Re: [PATCH v6 0/5] config: introduce discovery.bare and protected config

Ævar Arnfjörð Bjarmason <avarab@xxxxxxxxx> · Fri, 08 Jul 2022 23:58:22 +0200

On Fri, Jul 01 2022, Glen Choo wrote:

Sorry for the late reply, I see there's a v7, but this seems to also
apply to it, so...

> Thanks for weighing in :) Despite the different proposed approaches, I
> think we actually are in broad agreement.
>
> Ævar Arnfjörð Bjarmason <avarab@xxxxxxxxx> writes:
>
>> On Thu, Jun 30 2022, Glen Choo via GitGitGadget wrote:
>>
>>> This is a quick re-roll to address Ævar's comments on the tests (thanks!).
>>
>> Thanks!
>>
>>> = Description
>>
>> Just more generally on this series & approach. I know this is a v6 by
>> now, but I haven't kept up with this topic, but to be fair I did mention
>> pretty much this in:
>> https://lore.kernel.org/git/220407.86lewhc6bz.gmgdl@xxxxxxxxxxxxxxxxxxx/
>>
>> So...
>>
>>> There is a known social engineering attack that takes advantage of the fact
>>> that a working tree can include an entire bare repository, including a
>>> config file. A user could run a Git command inside the bare repository
>>> thinking that the config file of the 'outer' repository would be used, but
>>> in reality, the bare repository's config file (which is attacker-controlled)
>>> is used, which may result in arbitrary code execution. See [1] for a fuller
>>> description and deeper discussion.
>>>
>>> This series implements a simple way of preventing such attacks: create a
>>> config option, discovery.bare, that tells Git whether or not to die when it
>>> finds a bare repository. discovery.bare has two values:
>>>
>>>  * "always": always allow bare repositories (default), identical to current
>>>    behavior
>>>  * "never": never allow bare repositories
>>>
>>> and users/system administrators who never expect to work with bare
>>> repositories can secure their environments using "never". discovery.bare has
>>> no effect if --git-dir or GIT_DIR is passed because we are confident that
>>> the user is not confused about which repository is being used.
>>
>> I'm not insisting that the entire approach here should be changed, but
>> in the above exchange you seemed to have performance concerns about the
>> "just walk up in setup.c" approach I mentioned, but it's not clear if
>> that's still the only thing that necessitates taking this approach.
>>
>> There may be security subtleties that I've missed, but from the
>> description here it seems like that would work equally well, and
>> wouldn't require configuration, except insofar as we'd need to opt-in to
>> reading config from bare repositores *that also exist in a parent tree*.
>>
>> And it would be a more narrow & more secure solution, since it would
>> e.g. allow you to intentionally navigate to /var/repos/git/git.git in a
>> server setup and read the config there, which it could distinguish from
>> a case of /var/repos/.git existing, and git/git.git being brought in as
>> a part of that "parent" repo.
>
> Performance is one major concern, yes, and I agree that your findings
> show that the "just walk up" approach is cheap enough to consider doing.
> Though in the few cases where it isn't cheap to walk, wouldn't it still
> be useful to be able to opt out of it?

Maybe, but until we at least have a reason to think that there is a
performance concern this all seems rather hypothetical.
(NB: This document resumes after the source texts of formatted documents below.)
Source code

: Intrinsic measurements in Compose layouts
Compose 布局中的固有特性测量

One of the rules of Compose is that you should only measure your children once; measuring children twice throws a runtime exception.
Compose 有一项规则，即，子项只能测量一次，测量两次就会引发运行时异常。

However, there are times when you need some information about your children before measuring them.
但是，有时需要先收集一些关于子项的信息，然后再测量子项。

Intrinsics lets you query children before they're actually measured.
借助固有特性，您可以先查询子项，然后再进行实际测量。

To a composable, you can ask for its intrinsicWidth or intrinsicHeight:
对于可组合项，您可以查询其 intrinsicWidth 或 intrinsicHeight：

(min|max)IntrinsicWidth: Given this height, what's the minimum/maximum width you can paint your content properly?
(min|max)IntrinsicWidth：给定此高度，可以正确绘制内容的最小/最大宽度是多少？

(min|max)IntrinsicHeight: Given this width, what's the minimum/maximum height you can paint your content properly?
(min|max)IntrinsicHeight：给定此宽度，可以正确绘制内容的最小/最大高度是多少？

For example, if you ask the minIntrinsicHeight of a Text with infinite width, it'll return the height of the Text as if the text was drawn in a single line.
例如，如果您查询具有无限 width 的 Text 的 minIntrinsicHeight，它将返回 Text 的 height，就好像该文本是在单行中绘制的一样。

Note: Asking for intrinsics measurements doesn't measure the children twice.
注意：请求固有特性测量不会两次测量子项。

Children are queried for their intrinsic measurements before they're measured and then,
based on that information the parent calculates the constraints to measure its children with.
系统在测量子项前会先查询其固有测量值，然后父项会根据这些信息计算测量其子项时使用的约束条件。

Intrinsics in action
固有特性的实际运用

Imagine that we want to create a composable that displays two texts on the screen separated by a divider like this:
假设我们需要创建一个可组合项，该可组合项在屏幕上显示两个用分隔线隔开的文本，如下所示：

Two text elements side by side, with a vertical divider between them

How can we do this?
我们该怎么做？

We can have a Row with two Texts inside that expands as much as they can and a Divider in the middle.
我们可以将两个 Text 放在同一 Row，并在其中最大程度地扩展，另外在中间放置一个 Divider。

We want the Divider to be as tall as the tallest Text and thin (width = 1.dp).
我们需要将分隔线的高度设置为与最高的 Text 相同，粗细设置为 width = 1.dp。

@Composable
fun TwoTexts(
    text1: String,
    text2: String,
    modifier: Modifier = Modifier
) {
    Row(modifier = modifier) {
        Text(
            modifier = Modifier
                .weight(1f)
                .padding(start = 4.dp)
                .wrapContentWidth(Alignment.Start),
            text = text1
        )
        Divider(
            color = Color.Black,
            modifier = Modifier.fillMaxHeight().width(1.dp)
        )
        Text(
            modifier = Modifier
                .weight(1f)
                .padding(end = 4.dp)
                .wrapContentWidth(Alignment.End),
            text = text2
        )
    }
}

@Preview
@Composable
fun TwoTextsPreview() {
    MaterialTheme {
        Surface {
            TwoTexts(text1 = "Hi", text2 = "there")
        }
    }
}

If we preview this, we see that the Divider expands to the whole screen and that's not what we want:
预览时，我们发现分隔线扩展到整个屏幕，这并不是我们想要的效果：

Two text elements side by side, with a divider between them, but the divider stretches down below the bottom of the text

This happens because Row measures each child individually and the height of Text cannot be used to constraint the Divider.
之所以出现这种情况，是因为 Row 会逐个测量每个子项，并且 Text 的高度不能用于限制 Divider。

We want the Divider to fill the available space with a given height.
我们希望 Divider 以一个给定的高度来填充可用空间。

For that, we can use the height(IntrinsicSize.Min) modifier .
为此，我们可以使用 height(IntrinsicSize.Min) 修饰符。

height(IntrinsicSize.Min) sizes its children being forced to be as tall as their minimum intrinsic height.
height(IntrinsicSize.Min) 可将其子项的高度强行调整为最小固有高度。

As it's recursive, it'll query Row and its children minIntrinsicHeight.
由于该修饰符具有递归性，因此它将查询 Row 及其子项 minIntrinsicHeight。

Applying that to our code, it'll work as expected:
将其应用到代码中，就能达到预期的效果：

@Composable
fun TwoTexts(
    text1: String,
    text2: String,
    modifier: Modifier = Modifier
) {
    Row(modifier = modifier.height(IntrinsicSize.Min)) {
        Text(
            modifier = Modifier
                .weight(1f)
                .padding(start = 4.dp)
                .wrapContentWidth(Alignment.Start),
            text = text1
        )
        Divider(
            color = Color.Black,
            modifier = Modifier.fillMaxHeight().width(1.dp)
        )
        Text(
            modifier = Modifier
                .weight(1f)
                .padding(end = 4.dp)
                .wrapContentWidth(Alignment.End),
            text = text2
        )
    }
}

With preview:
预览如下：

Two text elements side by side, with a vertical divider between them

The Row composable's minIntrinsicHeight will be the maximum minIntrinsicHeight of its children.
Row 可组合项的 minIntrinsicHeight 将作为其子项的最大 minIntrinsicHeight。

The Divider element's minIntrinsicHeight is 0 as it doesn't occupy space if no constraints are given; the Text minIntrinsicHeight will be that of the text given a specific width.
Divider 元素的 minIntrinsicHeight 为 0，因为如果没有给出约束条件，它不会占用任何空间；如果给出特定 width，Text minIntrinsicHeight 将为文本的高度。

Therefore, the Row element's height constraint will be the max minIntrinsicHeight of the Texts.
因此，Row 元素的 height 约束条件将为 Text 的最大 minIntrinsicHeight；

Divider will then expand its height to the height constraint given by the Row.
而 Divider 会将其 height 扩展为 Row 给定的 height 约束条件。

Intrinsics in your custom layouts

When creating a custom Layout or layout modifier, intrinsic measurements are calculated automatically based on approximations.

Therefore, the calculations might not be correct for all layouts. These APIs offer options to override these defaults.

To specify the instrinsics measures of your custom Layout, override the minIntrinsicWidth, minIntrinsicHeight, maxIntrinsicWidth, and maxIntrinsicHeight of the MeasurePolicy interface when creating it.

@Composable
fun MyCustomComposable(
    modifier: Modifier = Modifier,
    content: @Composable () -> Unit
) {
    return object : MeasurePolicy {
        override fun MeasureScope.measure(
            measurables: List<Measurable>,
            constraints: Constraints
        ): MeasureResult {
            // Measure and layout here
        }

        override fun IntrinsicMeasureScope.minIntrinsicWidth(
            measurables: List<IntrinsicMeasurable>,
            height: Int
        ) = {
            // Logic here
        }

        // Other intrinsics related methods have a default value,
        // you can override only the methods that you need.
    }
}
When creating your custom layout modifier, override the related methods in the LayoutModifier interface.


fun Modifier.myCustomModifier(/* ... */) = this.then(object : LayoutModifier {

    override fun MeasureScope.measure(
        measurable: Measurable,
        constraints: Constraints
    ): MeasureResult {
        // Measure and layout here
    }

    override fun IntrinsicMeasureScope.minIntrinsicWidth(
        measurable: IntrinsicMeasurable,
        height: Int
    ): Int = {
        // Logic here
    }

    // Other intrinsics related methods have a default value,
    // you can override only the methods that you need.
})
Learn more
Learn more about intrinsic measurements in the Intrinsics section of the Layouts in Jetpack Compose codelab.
In the thread(s) I linked to I noted that I tested my POC implementation
on AIX, which has a sloooooooow filesystem.

Why are you concerned about this having a performance impact?

> The other concern is simplicity and correctness. Are we confident that
> we'll get the design of "just walk up" correct (including edge cases
> like "bare repo in bare repo in non bare repo")? I'm 100% confident that
> we'll get it right eventually, and that this approach will be a good
> default for all users. But in comparison, "never" is so much easier to
> understand and implement that I don't see why we shouldn't start by
> presenting this option to the 0.1-1% of users who would find it useful.
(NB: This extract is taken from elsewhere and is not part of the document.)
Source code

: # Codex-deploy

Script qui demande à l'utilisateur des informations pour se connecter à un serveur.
If you run "git status" or whatever in a directory anywhere on your FS
now it'll confidently tell you if you're not within a git repository.
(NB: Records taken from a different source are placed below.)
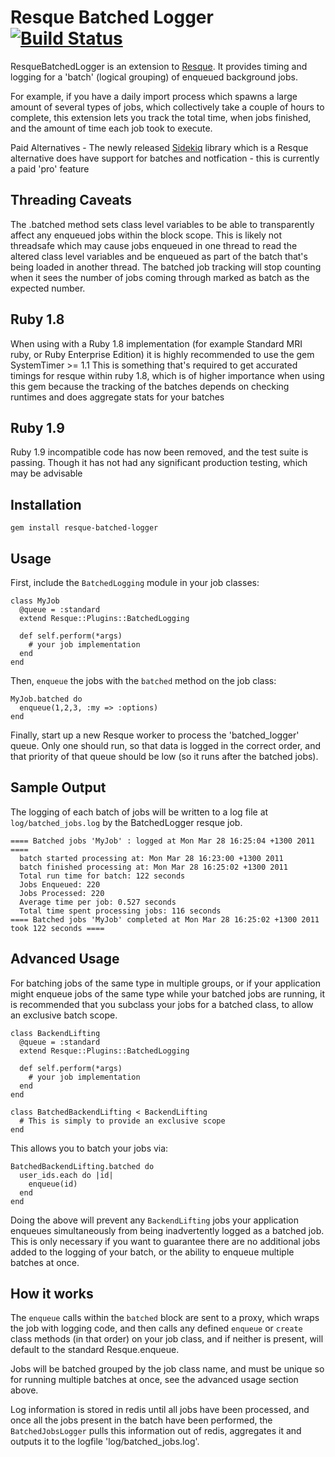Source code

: # Resque Batched Logger [![Build Status](https://secure.travis-ci.org/jeremyolliver/resque-batched-logger.png)](http://travis-ci.org/jeremyolliver/resque-batched-logger)

ResqueBatchedLogger is an extension to [Resque](https://github.com/defunkt/resque).
It provides timing and logging for a 'batch' (logical grouping) of enqueued
background jobs.

For example, if you have a daily import process which spawns a large amount of
several types of jobs, which collectively take a couple of hours to complete,
this extension lets you track the total time, when jobs finished, and the amount
of time each job took to execute.

Paid Alternatives - The newly released [Sidekiq](https://github.com/mperham/sidekiq) library which is a Resque alternative does have support for batches and notfication - this is currently a paid 'pro' feature

## Threading Caveats

The .batched method sets class level variables to be able to transparently affect any enqueued jobs within the block scope.
This is likely not threadsafe which may cause jobs enqueued in one thread to read the altered class level variables and
be enqueued as part of the batch that's being loaded in another thread. The batched job tracking will stop counting when it sees
the number of jobs coming through marked as batch as the expected number.

## Ruby 1.8

When using with a Ruby 1.8 implementation (for example Standard MRI ruby, or Ruby Enterprise Edition) it is highly recommended to use the gem SystemTimer >= 1.1
This is something that's required to get accurated timings for resque within ruby 1.8, which is of higher importance when using this gem because the tracking
of the batches depends on checking runtimes and does aggregate stats for your batches

## Ruby 1.9

Ruby 1.9 incompatible code has now been removed, and the test suite is passing. Though it has not had any significant production testing, which may be advisable

## Installation

    gem install resque-batched-logger

## Usage

First, include the `BatchedLogging` module in your job classes:

    class MyJob
      @queue = :standard
      extend Resque::Plugins::BatchedLogging

      def self.perform(*args)
        # your job implementation
      end
    end

Then, `enqueue` the jobs with the `batched` method on the job class:

    MyJob.batched do
      enqueue(1,2,3, :my => :options)
    end

Finally, start up a new Resque worker to process the 'batched_logger' queue.
Only one should run, so that data is logged in the correct order, and that
priority of that queue should be low (so it runs after the batched jobs).

## Sample Output

The logging of each batch of jobs will be written to a log file at
`log/batched_jobs.log` by the BatchedLogger resque job.

    ==== Batched jobs 'MyJob' : logged at Mon Mar 28 16:25:04 +1300 2011 ====
      batch started processing at: Mon Mar 28 16:23:00 +1300 2011
      batch finished processing at: Mon Mar 28 16:25:02 +1300 2011
      Total run time for batch: 122 seconds
      Jobs Enqueued: 220
      Jobs Processed: 220
      Average time per job: 0.527 seconds
      Total time spent processing jobs: 116 seconds
    ==== Batched jobs 'MyJob' completed at Mon Mar 28 16:25:02 +1300 2011 took 122 seconds ====

## Advanced Usage

For batching jobs of the same type in multiple groups, or if your application
might enqueue jobs of the same type while your batched jobs are running, it is
recommended that you subclass your jobs for a batched class, to allow an
exclusive batch scope.

    class BackendLifting
      @queue = :standard
      extend Resque::Plugins::BatchedLogging

      def self.perform(*args)
        # your job implementation
      end
    end

    class BatchedBackendLifting < BackendLifting
      # This is simply to provide an exclusive scope
    end

This allows you to batch your jobs via:

    BatchedBackendLifting.batched do
      user_ids.each do |id|
        enqueue(id)
      end
    end

Doing the above will prevent any `BackendLifting` jobs your application enqueues
simultaneously from being inadvertently logged as a batched job. This is only
necessary if you want to guarantee there are no additional jobs added to the
logging of your batch, or the ability to enqueue multiple batches at once.

## How it works

The `enqueue` calls within the `batched` block are sent to a proxy, which wraps
the job with logging code, and then calls any defined `enqueue` or `create` class
methods (in that order) on your job class, and if neither is present, will default
to the standard Resque.enqueue.

Jobs will be batched grouped by the job class name, and must be unique so for
running multiple batches at once, see the advanced usage section above.

Log information is stored in redis until all jobs have been processed, and once
all the jobs present in the batch have been performed, the `BatchedJobsLogger`
pulls this information out of redis, aggregates it and outputs it to the logfile
'log/batched_jobs.log'.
We're just talking about re-using that code, why would we be concerned
that:

 1. Finding a repo at a given <PATH>
 2. Appending "/.." to that <PATH>
 3. Feeding it to a "given a path, find me the git repo" (code setup.c
    already has)

Is something we'd get wrong?

> And on the topic of simplicity, there's significant interest in
> maintaining backwards-compatibility with repos with workflows that
> absolutely depend on embedded bare repos, e.g. libgit2 and Git-LFS.
> That's yet another special case that we'd have to get right. Stolee's
> "no-embedded" proposal [1] pretty much covers that, but I don't see the
> harm in simplifying the design space by making bare repo support a
> non-goal.
>
> [1] https://lore.kernel.org/git/5b969c5e-e802-c447-ad25-6acc0b784582@xxxxxxxxxx

Sure, and we could have a config know to still use such repos (for
config or otherwise) with the "walk up" method, does that address your
concern here?

>> The "more narrow" and "more secure" go hand-in-hand, since if you work
>> on such servers you'd turn this to "always" because you want to read
>> such config, but then be left vulnerable to the actual (and muche rarer)
>> exploit we're trying to prevent.
>
> The point that we're not defending bare repo users is fair, but maybe
> the group we're trying to protect isn't really dedicated Git-serving
> servers. This exploit requires you to have a bare repo inside the
> working tree of a non-bare repo. So I think this is less of an issue for
> a server, and more for "mixed-use" environments with both regular and
> bare clones.

Yes, but this is only something that's even a question because of an
artificial limitation your proposal here suffers from.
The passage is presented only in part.